At the age of 25, award-winning saxophonist and composer Michel Nirenberg
has attracted some of the finest Brazilian and Latin jazz players available to record his debut album Retrato/Portrait
on indie label Carioca Music. They are at once his musical colleagues and mentors, drawn to make music that sails across geographic and stylistic borders. The album will be released in mid-June 2015.
With this album of contemporary Brazilian instrumental music, Nirenberg and co-producer Leonardo Lucini
aim to share the fullness of Brazilian music at the intersection of jazz. While this album clearly demonstrates that samba is still alive and kicking, it also reveals that Brazilian music is so much more than the samba and Bossa Nova styles introduced to the States in the Sixties.
Nirenberg opens the album on a joyous note by combining two traditional choro tunes, “Chorinho em Aldeia/Na Glória.” The first is by Severino Araújo. “Na Glória” is by Raul de Barros and Ari dos Santos. Argentine guitarist Dani Cortaza (also the album engineer) joins him. Rio-born brothers Leonardo and Alejandro Lucini handle the rhythm section with nuanced precision on this and the other tunes that they accompany. Mainstays in the Washington, D.C. jazz scene, they are university jazz professors by day and lend their talents to international touring artists by night.
Choro is a Brazilian instrumental style born in the late 19th century in Rio de Janeiro, further developed in the next century, and still played in Rio dance clubs. On the opening track, two choro tunes are linked by a melee of shouting voices, conveying the chaos and excitement of a Brazilian feira (open market).

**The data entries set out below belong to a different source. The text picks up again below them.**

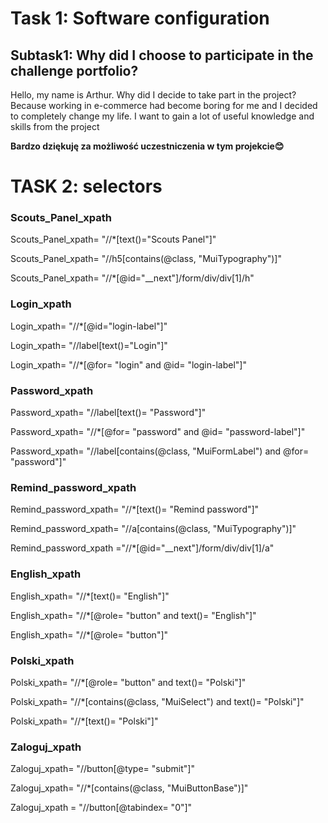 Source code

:<h1>Task 1: Software configuration</h1>
<h2> Subtask1: Why did I choose to participate in the challenge portfolio?</h2>
Hello, my name is Arthur. Why did I decide to take part in the project? Because working in e-commerce had become boring for me and I decided to completely change my life. I want to gain a lot of useful knowledge and skills from the project

**Bardzo dziękuję za możliwość uczestniczenia w tym projekcie😊**

<h1> TASK 2: selectors</h1>

<h3>Scouts_Panel_xpath</h3>
Scouts_Panel_xpath= "//*[text()="Scouts Panel"]"

Scouts_Panel_xpath= "//h5[contains(@class, "MuiTypography")]"

Scouts_Panel_xpath= "//*[@id="__next"]/form/div/div[1]/h"

<h3>Login_xpath</h3>
Login_xpath= "//*[@id="login-label"]"

Login_xpath= "//label[text()="Login"]"

Login_xpath= "//*[@for= "login" and @id= "login-label"]"


<h3>Password_xpath</h3>
Password_xpath= "//label[text()= "Password"]"

Password_xpath= "//*[@for= "password" and @id= "password-label"]"

Password_xpath= "//label[contains(@class, "MuiFormLabel") and @for= "password"]"


<h3>Remind_password_xpath</h3>
Remind_password_xpath= "//*[text()= "Remind password"]"

Remind_password_xpath= "//a[contains(@class, "MuiTypography")]"

Remind_password_xpath ="//*[@id="__next"]/form/div/div[1]/a"


<h3>English_xpath</h3>
English_xpath= "//*[text()= "English"]"

English_xpath= "//*[@role= "button" and text()= "English"]"

English_xpath= "//*[@role= "button"]"


<h3>Polski_xpath</h3>
Polski_xpath= "//*[@role= "button" and text()= "Polski"]"

Polski_xpath= "//*[contains(@class, "MuiSelect") and text()= "Polski"]"

Polski_xpath= "//*[text()= "Polski"]"


<h3>Zaloguj_xpath</h3>
Zaloguj_xpath= "//button[@type= "submit"]"

Zaloguj_xpath= "//*[contains(@class, "MuiButtonBase")]"

Zaloguj_xpath = "//button[@tabindex= "0"]"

Nirenberg’s alluring “À Deux” brings in the talents of pianist Alex Brown,
best known for his work as a member of the Paquito D’ Rivera band. The song goes through several transformations involving classical tango, cha-cha, and swing jazz.
Guitarist Dani Cortaza returns in “Forró From the South,” and Bruno Lucini takes over percussion. Forró is a popular dance style from the Northeast of Brazil. With this tune, Nirenberg pays tribute to the state of Virginia, where he attended graduate school at James Madison University, earning a master’s degree in music performance/saxophone.

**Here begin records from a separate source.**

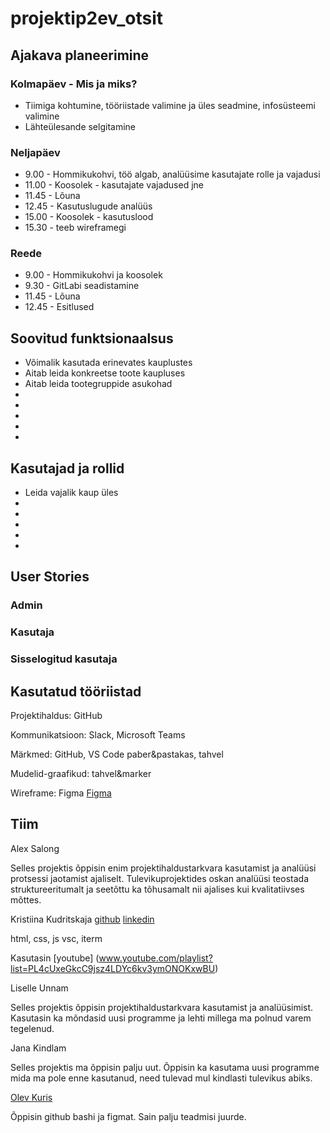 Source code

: # projektip2ev_otsit

## Ajakava planeerimine <a name="timemanagement"></a>

### Kolmapäev - Mis ja miks?

- Tiimiga kohtumine, tööriistade valimine ja üles seadmine, infosüsteemi valimine
- Lähteülesande selgitamine

### Neljapäev

- 9.00 - Hommikukohvi, töö algab, analüüsime kasutajate rolle ja vajadusi
- 11.00 - Koosolek - kasutajate vajadused jne
- 11.45 - Lõuna
- 12.45 - Kasutuslugude analüüs
- 15.00 - Koosolek - kasutuslood
- 15.30 - teeb wireframegi

### Reede

- 9.00 - Hommikukohvi ja koosolek
- 9.30 - GitLabi seadistamine
- 11.45 - Lõuna
- 12.45 - Esitlused

## Soovitud funktsionaalsus <a name="features"></a>

- Võimalik kasutada erinevates kauplustes
- Aitab leida konkreetse toote kaupluses
- Aitab leida tootegruppide asukohad
- 
- 
- 
- 
- 

## Kasutajad ja rollid <a name="users"></a>

- Leida vajalik kaup üles
- 
-
-
-
-



## User Stories <a name="userstories"></a>

### Admin

### Kasutaja


### Sisselogitud kasutaja



## Kasutatud tööriistad <a name="tools"></a>

Projektihaldus:  GitHub

Kommunikatsioon: Slack, Microsoft Teams

Märkmed: GitHub, VS Code  paber&pastakas, tahvel

Mudelid-graafikud: tahvel&marker

Wireframe: Figma
[Figma](https://www.figma.com/file/5p18PmwT7ng2UhtE3hwgiU/OtsIt?node-id=0%3A1&t=jg5suuOq5xi1Nx30-0)<br/>

## Tiim <a name="team"></a>

Alex Salong

Selles projektis õppisin enim projektihaldustarkvara kasutamist ja analüüsi protsessi jaotamist ajaliselt. Tulevikuprojektides oskan analüüsi teostada struktureeritumalt ja seetõttu ka tõhusamalt nii ajalises kui kvalitatiivses mõttes. 


Kristiina Kudritskaja [github](https://github.com/Kristanna) [linkedin](www.linkedin.com/in/kristiina-kudritskaja-a30b4719)

html, css, js 
vsc, iterm

Kasutasin [youtube] (www.youtube.com/playlist?list=PL4cUxeGkcC9jsz4LDYc6kv3ymONOKxwBU)


Liselle Unnam

Selles projektis õppisin projektihaldustarkvara kasutamist ja analüüsimist. Kasutasin ka mõndasid uusi programme ja lehti millega ma polnud varem tegelenud.

Jana Kindlam

Selles projektis ma õppisin palju uut. Õppisin ka kasutama uusi programme mida ma pole enne kasutanud, need tulevad mul kindlasti tulevikus abiks.

[Olev Kuris](github.com/olevkuris/)

Õppisin  github bashi ja figmat. Sain palju teadmisi juurde.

Composed by Chico Buarque and Edu Lobo, the beloved ballad “Beatriz” on Track 4 provides a peaceful and somewhat nostalgic interlude in this essentially cheerful disc. It is performed by Brown and Nirenberg, who was inspired by a Milton Nascimento
interpretation to create this duo instrumental version.

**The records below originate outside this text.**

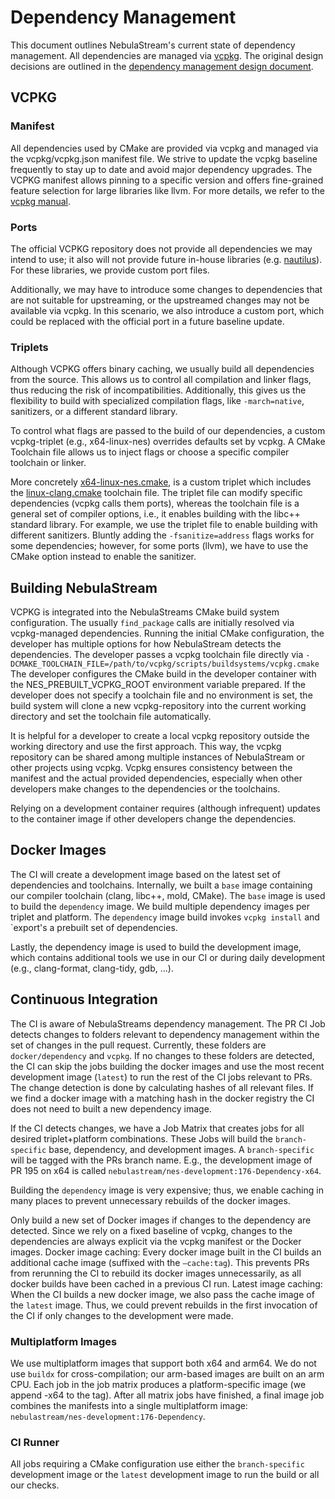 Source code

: # Dependency Management

This document outlines NebulaStream's current state of dependency management. All dependencies are
managed via [vcpkg](https://github.com/microsoft/vcpkg). The original design decisions are outlined in the
[dependency management design document](docs/design/20240710_dependency-management.md).

## VCPKG

### Manifest

All dependencies used by CMake are provided via vcpkg and managed via the vcpkg/vcpkg.json manifest file. We strive to
update the vcpkg baseline frequently to stay up to date and avoid major dependency upgrades. The VCPKG manifest allows
pinning to a specific version and offers fine-grained feature selection for large libraries like llvm. For more details,
we refer to the [vcpkg manual](https://learn.microsoft.com/en-us/vcpkg/concepts/manifest-mode).

### Ports

The official VCPKG repository does not provide all dependencies we may intend to use; it also will not provide future
in-house libraries (e.g. [nautilus](https://github.com/nebulastream/nautilus)). For these libraries, we provide custom
port files.

Additionally, we may have to introduce some changes to dependencies that are not suitable for upstreaming, or the
upstreamed changes may not be available via vcpkg. In this scenario, we also introduce a custom port, which could be
replaced with the official port in a future baseline update.

### Triplets

Although VCPKG offers binary caching, we usually build all dependencies from the source. This allows us
to control all compilation and linker flags, thus reducing the risk of incompatibilities. Additionally, this gives us
the flexibility to build with specialized compilation flags, like `-march=native`, sanitizers, or a different standard
library.

To control what flags are passed to the build of our dependencies, a custom vcpkg-triplet (e.g., x64-linux-nes)
overrides
defaults set by vcpkg. A CMake Toolchain file allows us to inject flags or choose a specific compiler toolchain or
linker.

More concretely [x64-linux-nes.cmake](vcpkg/custom-triplets/x64-linux-nes.cmake), is a custom triplet which includes
the [linux-clang.cmake](vcpkg/custom-triplets/linux-clang.cmake) toolchain file. The triplet file can modify specific
dependencies (vcpkg calls them ports), whereas the toolchain file is a general set of compiler options, i.e., it enables
building with the libc++ standard library. For example, we use the triplet file to enable building with different
sanitizers.
Bluntly adding the `-fsanitize=address` flags works for some dependencies; however, for some ports (llvm), we have to
use the CMake option instead to enable the sanitizer.

## Building NebulaStream

VCPKG is integrated into the NebulaStreams CMake build system configuration. The usually `find_package` calls are
initially resolved via vcpkg-managed dependencies. Running the initial CMake configuration, the developer has multiple
options for how NebulaStream detects the dependencies.
The developer passes a vcpkg toolchain file directly via
`-DCMAKE_TOOLCHAIN_FILE=/path/to/vcpkg/scripts/buildsystems/vcpkg.cmake`
The developer configures the CMake build in the developer container with the NES_PREBUILT_VCPKG_ROOT environment variable prepared.
If the developer does not specify a toolchain file and no environment is set, the build system will clone a new
vcpkg-repository into the current working directory and set the toolchain file automatically.

It is helpful for a developer to create a local vcpkg repository outside the working directory and use the first
approach. This way, the vcpkg repository can be shared among multiple instances of NebulaStream or other projects using
vcpkg. Vcpkg ensures consistency between the manifest and the actual provided dependencies, especially when other
developers make changes to the dependencies or the toolchains.

Relying on a development container requires (although infrequent) updates to the container image if other developers
change the dependencies.

## Docker Images

The CI will create a development image based on the latest set of dependencies and toolchains. Internally, we built a
`base` image containing our compiler toolchain (clang, libc++, mold, CMake). The `base` image is used to build the
`dependency` image. We build multiple dependency images per triplet and platform. The `dependency` image build invokes
`vcpkg install` and `export's a prebuilt set of dependencies.

Lastly, the dependency image is used to build the development image, which contains additional tools we use in our CI or
during daily development (e.g., clang-format, clang-tidy, gdb, ...).

## Continuous Integration

The CI is aware of NebulaStreams dependency management. The PR CI Job detects changes to folders relevant to dependency
management within the set of changes in the pull request. Currently, these folders are `docker/dependency` and `vcpkg`.
If no changes to these folders are detected, the CI can skip the jobs building the docker images and use the most recent
development image (`latest`) to run the rest of the CI jobs relevant to PRs. The change detection is done by calculating
hashes of all relevant files. If we find a docker image with a matching hash in the docker registry the CI does not need
to built a new dependency image.

If the CI detects changes, we have a Job Matrix that creates jobs for all desired triplet+platform combinations. These
Jobs will build the `branch-specific` base, dependency, and development images. A `branch-specific` will be tagged with
the PRs branch name. E.g., the development image of PR 195 on x64 is called
`nebulastream/nes-development:176-Dependency-x64`.

Building the `dependency` image is very expensive; thus, we enable caching in many places to prevent unnecessary
rebuilds of the docker images.

Only build a new set of Docker images if changes to the dependency are detected. Since we rely on a fixed baseline of
vcpkg, changes to the dependencies are always explicit via the vcpkg manifest or the Docker images.
Docker image caching: Every docker image built in the CI builds an additional cache image (suffixed with the
`—cache:tag`). This prevents PRs from rerunning the CI to rebuild its docker images unnecessarily, as all docker builds
have been cached in a previous CI run.
Latest image caching: When the CI builds a new docker image, we also pass the cache image of the `latest` image. Thus,
we could prevent rebuilds in the first invocation of the CI if only changes to the development were made.

### Multiplatform Images

We use multiplatform images that support both x64 and arm64. We do not use `buildx` for cross-compilation; our arm-based
images are built on an arm CPU. Each job in the job matrix produces a platform-specific image (we append -x64 to the
tag). After all matrix jobs have finished, a final image job combines the manifests into a single multiplatform image:
`nebulastream/nes-development:176-Dependency`.

### CI Runner

All jobs requiring a CMake configuration use either the `branch-specific` development image or the `latest` development
image to run the build or all our checks.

Track 5 boasts Leonardo Lucini’s arrangement of the Ellington/Tizol classic “Caravan” in a syncopated 7/8 version, employing the samba and partido alto rhythms from Rio de Janeiro to give it a distinctively Brazilian flavor. This version was developed for a special Kennedy Center program, and it has proven to be an arresting crowd pleaser.
Track 6 is a solo performance by Nirenberg of Garoto’s choro waltz ”Desvairada.” The technically challenging song is infrequently performed, but Nirenberg finds the choro waltz beautiful. “It reminds me of classical music,” he says, “with the ascending and descending lines and arpeggios, like a Bach solo partita or cello suite.”
Nirenberg’s “Menina de Avental” fills Track 7. This fast traditional samba was inspired by a lady he saw looking beautiful in a charming apron (avental) while cooking. It is reminiscent of “Manhã de Carnaval” (Black Orpheus) by Luis Bonfa. Cortaza and company make it cook.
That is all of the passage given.